*** Material provided Section Begins ***

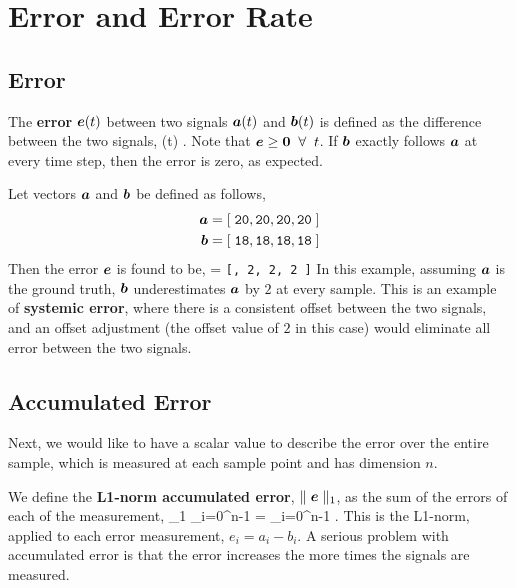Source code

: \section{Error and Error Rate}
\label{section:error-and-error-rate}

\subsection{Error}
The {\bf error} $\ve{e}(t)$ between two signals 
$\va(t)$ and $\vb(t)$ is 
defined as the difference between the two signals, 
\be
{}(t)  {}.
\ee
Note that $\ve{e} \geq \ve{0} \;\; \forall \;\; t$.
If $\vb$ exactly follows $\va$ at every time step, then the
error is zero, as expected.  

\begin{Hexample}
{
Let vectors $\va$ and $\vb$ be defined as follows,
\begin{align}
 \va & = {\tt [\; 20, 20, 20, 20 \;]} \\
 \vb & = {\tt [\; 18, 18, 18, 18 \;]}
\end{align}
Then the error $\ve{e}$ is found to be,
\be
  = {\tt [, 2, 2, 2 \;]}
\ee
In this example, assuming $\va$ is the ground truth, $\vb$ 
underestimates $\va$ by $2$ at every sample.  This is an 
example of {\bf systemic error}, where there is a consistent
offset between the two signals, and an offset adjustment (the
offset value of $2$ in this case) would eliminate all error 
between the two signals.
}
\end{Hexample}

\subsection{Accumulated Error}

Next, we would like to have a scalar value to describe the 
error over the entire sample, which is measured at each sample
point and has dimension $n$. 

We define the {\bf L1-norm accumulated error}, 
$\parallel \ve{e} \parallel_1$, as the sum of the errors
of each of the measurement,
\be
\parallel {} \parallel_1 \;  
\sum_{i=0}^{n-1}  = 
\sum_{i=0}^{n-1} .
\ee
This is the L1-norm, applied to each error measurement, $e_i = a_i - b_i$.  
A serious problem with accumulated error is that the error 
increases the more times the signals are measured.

*** Material provided Section Ends ***

### What the task requires
Return every record above exactly as written, but drop the pictures.

### Reply to the task
Source code

: \section{Error and Error Rate}
\label{section:error-and-error-rate}

\subsection{Error}
The {\bf error} $\ve{e}(t)$ between two signals 
$\va(t)$ and $\vb(t)$ is 
defined as the difference between the two signals, 
\be
{}(t)  {}.
\ee
Note that $\ve{e} \geq \ve{0} \;\; \forall \;\; t$.
If $\vb$ exactly follows $\va$ at every time step, then the
error is zero, as expected.  

\begin{Hexample}
{
Let vectors $\va$ and $\vb$ be defined as follows,
\begin{align}
 \va & = {\tt [\; 20, 20, 20, 20 \;]} \\
 \vb & = {\tt [\; 18, 18, 18, 18 \;]}
\end{align}
Then the error $\ve{e}$ is found to be,
\be
  = {\tt [, 2, 2, 2 \;]}
\ee
In this example, assuming $\va$ is the ground truth, $\vb$ 
underestimates $\va$ by $2$ at every sample.  This is an 
example of {\bf systemic error}, where there is a consistent
offset between the two signals, and an offset adjustment (the
offset value of $2$ in this case) would eliminate all error 
between the two signals.
}
\end{Hexample}

\subsection{Accumulated Error}

Next, we would like to have a scalar value to describe the 
error over the entire sample, which is measured at each sample
point and has dimension $n$. 

We define the {\bf L1-norm accumulated error}, 
$\parallel \ve{e} \parallel_1$, as the sum of the errors
of each of the measurement,
\be
\parallel {} \parallel_1 \;  
\sum_{i=0}^{n-1}  = 
\sum_{i=0}^{n-1} .
\ee
This is the L1-norm, applied to each error measurement, $e_i = a_i - b_i$.  
A serious problem with accumulated error is that the error 
increases the more times the signals are measured.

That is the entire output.